+++ Data to examine

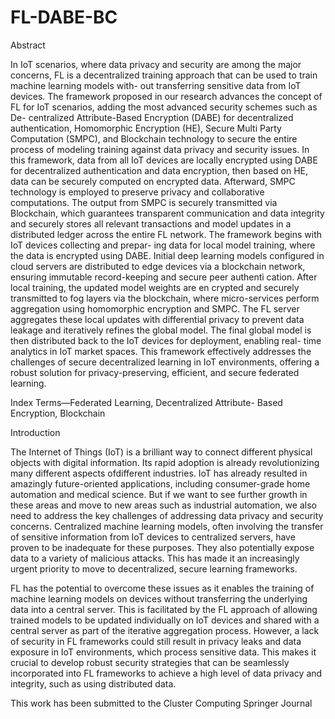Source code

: # FL-DABE-BC

Abstract

In IoT scenarios, where data privacy and security
are among the major concerns, FL is a decentralized training
approach that can be used to train machine learning models with-
out transferring sensitive data from IoT devices. The framework
proposed in our research advances the concept of FL for IoT
scenarios, adding the most advanced security schemes such as De-
centralized Attribute-Based Encryption (DABE) for decentralized
authentication, Homomorphic Encryption (HE), Secure Multi
Party Computation (SMPC), and Blockchain technology to secure
the entire process of modeling training against data privacy and
security issues. In this framework, data from all IoT devices are
locally encrypted using DABE for decentralized authentication
and data encryption, then based on HE, data can be securely
computed on encrypted data. Afterward, SMPC technology is
employed to preserve privacy and collaborative computations.
The output from SMPC is securely transmitted via Blockchain,
which guarantees transparent communication and data integrity
and securely stores all relevant transactions and model updates
in a distributed ledger across the entire FL network.
The framework begins with IoT devices collecting and prepar-
ing data for local model training, where the data is encrypted
using DABE. Initial deep learning models configured in cloud
servers are distributed to edge devices via a blockchain network,
ensuring immutable record-keeping and secure peer authenti
cation. After local training, the updated model weights are en
crypted and securely transmitted to fog layers via the blockchain,
where micro-services perform aggregation using homomorphic
encryption and SMPC. The FL server aggregates these local
updates with differential privacy to prevent data leakage and
iteratively refines the global model. The final global model is then
distributed back to the IoT devices for deployment, enabling real-
time analytics in IoT market spaces. This framework effectively
addresses the challenges of secure decentralized learning in IoT
environments, offering a robust solution for privacy-preserving,
efficient, and secure federated learning.

Index Terms—Federated Learning, Decentralized Attribute-
Based Encryption, Blockchain

Introduction

The Internet of Things (IoT) is a brilliant way to connect
different physical objects with digital information. Its rapid
adoption is already revolutionizing many different aspects ofdifferent industries. IoT has already resulted in amazingly
future-oriented applications, including consumer-grade home
automation and medical science. But if we want to see further
growth in these areas and move to new areas such as industrial
automation, we also need to address the key challenges of
addressing data privacy and security concerns. Centralized
machine learning models, often involving the transfer of
sensitive information from IoT devices to centralized servers,
have proven to be inadequate for these purposes. They also
potentially expose data to a variety of malicious attacks.
This has made it an increasingly urgent priority to move to
decentralized, secure learning frameworks.

FL has the potential to overcome these issues as it enables
the training of machine learning models on devices without
transferring the underlying data into a central server. This is
facilitated by the FL approach of allowing trained models
to be updated individually on IoT devices and shared with
a central server as part of the iterative aggregation process.
However, a lack of security in FL frameworks could still result
in privacy leaks and data exposure in IoT environments, which
process sensitive data. This makes it crucial to develop robust
security strategies that can be seamlessly incorporated into
FL frameworks to achieve a high level of data privacy and
integrity, such as using distributed data.



This work has been submitted to the Cluster Computing Springer Journal
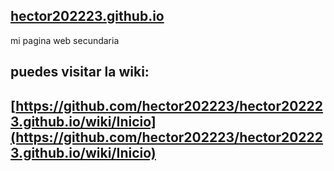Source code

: ##  [hector202223.github.io](https://hector202223.github.io)
mi pagina web secundaria

## puedes visitar la wiki:
## [https://github.com/hector202223/hector202223.github.io/wiki/Inicio](https://github.com/hector202223/hector202223.github.io/wiki/Inicio)
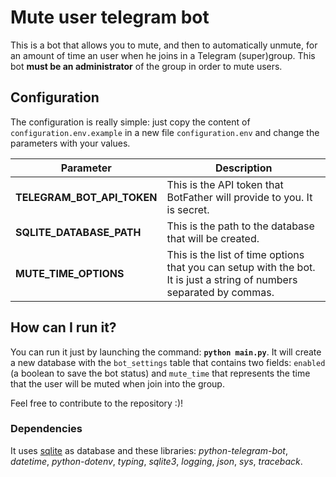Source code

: # Mute user telegram bot

This is a bot that allows you to mute, and then to automatically unmute, for an amount of time an user when he joins in a Telegram (super)group. This bot **must be an administrator** of the group in order to mute users.

## Configuration

The configuration is really simple: just copy the content of `configuration.env.example` in a new file `configuration.env` and change the parameters with your values.

| Parameter      | Description |
| ----------- | ----------- |
| **TELEGRAM_BOT_API_TOKEN** | This is the API token that BotFather will provide to you. It is secret.       |
| **SQLITE_DATABASE_PATH**  | This is the path to the database that will be created.        |
| **MUTE_TIME_OPTIONS** | This is the list of time options that you can setup with the bot. It is just a string of numbers separated by commas. |


## How can I run it?

You can run it just by launching the command: **`python main.py`**. It will create a new database with the `bot_settings` table that contains two fields: `enabled` (a boolean to save the bot status) and `mute_time` that represents the time that the user will be muted when join into the group.

Feel free to contribute to the repository :)!

### Dependencies
It uses [sqlite](https://www.sqlite.org/index.html) as database and these libraries: _python-telegram-bot_, _datetime_, _python-dotenv_, _typing_, _sqlite3_, _logging_, _json_, _sys_, _traceback_.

++++++

## Task requirements
Scan the records for the word "transferring", and copy each line where it is found.

## Exercise response
out transferring sensitive data from IoT devices. The framework
transferring the underlying data into a central server. This is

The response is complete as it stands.